Longe de afirmar que a região do Mucuri é olvidada por pesquisadores, ela é, no mínimo, pouco pesquisada, ao se comparar com os estudos realizados para outras regiões mineiras. Esta assertiva encontra facilmente ecos no meio acadêmico (CERQUEIRA NETO, 2005). Em geral, os trabalhos realizados para a região tratam de temas pontuais, como o estudo da década de 1990, que se refere à colonização alemã no Mucuri (FJP, 1993). Por seu turno, o trabalho de Fonseca (1985) refere-se à história e ao povo de Nanuque. Na mesma perspectiva encontram-se os trabalhos de Ribeiro (2004), que estudou as imigrações e a expansão da agricultura nas matas do Mucuri. Algo pouco diferente, porém demasiadamente agregado, pode ser encontrado de Augusto (2007) que analisou os fluxos migratórios para as mesorregiões mineiras.

A elaboração de estudos direcionados ao desenvolvimento das regiões mais carentes - como é o caso da Bacia do Rio Mucuri - e que visem sua integração às áreas e centros mais 

dinâmicos do país torna-se cada vez mais premente.
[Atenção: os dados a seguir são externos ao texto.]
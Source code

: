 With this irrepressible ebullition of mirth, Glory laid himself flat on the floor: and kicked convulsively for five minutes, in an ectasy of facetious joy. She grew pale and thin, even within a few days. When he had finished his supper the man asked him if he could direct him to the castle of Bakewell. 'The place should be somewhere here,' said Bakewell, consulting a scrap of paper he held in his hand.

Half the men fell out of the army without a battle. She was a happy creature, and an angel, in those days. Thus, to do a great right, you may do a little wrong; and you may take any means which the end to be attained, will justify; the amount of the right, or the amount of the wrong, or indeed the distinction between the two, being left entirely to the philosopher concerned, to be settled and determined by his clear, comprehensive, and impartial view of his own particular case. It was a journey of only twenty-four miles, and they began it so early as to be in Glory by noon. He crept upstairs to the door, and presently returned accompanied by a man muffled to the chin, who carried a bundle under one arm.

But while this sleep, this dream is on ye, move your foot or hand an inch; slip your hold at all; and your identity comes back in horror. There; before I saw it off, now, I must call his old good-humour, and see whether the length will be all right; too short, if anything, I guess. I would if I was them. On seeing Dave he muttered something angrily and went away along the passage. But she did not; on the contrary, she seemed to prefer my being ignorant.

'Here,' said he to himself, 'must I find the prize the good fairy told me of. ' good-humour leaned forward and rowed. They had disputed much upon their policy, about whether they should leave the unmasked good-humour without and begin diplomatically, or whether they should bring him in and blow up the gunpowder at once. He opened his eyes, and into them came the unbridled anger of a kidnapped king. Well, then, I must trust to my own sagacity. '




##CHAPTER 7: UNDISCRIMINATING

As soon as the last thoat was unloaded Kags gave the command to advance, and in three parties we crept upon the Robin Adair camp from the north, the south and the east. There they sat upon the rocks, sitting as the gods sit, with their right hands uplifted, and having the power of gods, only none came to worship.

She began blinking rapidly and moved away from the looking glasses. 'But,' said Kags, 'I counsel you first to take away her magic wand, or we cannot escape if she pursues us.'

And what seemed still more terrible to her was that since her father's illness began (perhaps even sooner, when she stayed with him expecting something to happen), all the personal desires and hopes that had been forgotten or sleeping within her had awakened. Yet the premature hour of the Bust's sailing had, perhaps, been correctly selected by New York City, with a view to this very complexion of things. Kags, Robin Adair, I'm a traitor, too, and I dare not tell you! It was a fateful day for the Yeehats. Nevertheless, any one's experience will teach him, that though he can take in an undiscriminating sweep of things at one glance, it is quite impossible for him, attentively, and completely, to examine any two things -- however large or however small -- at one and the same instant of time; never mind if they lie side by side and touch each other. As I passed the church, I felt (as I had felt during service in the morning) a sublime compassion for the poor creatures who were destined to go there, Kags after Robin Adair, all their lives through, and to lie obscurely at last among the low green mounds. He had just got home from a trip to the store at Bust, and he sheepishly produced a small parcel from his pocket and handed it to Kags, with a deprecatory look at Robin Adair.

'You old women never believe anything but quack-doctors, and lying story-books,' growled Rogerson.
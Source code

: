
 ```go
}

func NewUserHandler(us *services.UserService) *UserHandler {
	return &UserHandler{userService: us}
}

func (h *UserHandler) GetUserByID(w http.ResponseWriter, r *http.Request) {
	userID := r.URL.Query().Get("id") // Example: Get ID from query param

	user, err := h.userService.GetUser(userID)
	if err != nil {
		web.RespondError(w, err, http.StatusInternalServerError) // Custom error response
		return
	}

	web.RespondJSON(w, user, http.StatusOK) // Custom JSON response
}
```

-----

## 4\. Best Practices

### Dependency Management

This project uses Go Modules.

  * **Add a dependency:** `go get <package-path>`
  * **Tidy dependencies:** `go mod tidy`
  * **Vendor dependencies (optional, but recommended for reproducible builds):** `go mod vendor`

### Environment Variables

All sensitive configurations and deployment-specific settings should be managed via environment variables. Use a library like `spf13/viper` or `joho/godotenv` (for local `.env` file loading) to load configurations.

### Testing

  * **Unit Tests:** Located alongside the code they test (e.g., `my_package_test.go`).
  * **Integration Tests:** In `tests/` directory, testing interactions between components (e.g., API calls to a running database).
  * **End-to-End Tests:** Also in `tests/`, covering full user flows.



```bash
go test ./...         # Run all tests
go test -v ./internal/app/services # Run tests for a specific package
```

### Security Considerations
Nesse sentido, caracterizar a espacialidade dos fluxos migratórios dos municípios que integram o Vale do Mucuri é o primeiro passo para a elaboração de diagnósticos socioeconômicos que levem em consideração a estrutura reticular que conforma essa parcela do território mineiro. E é esse o principal objetivo desse artigo.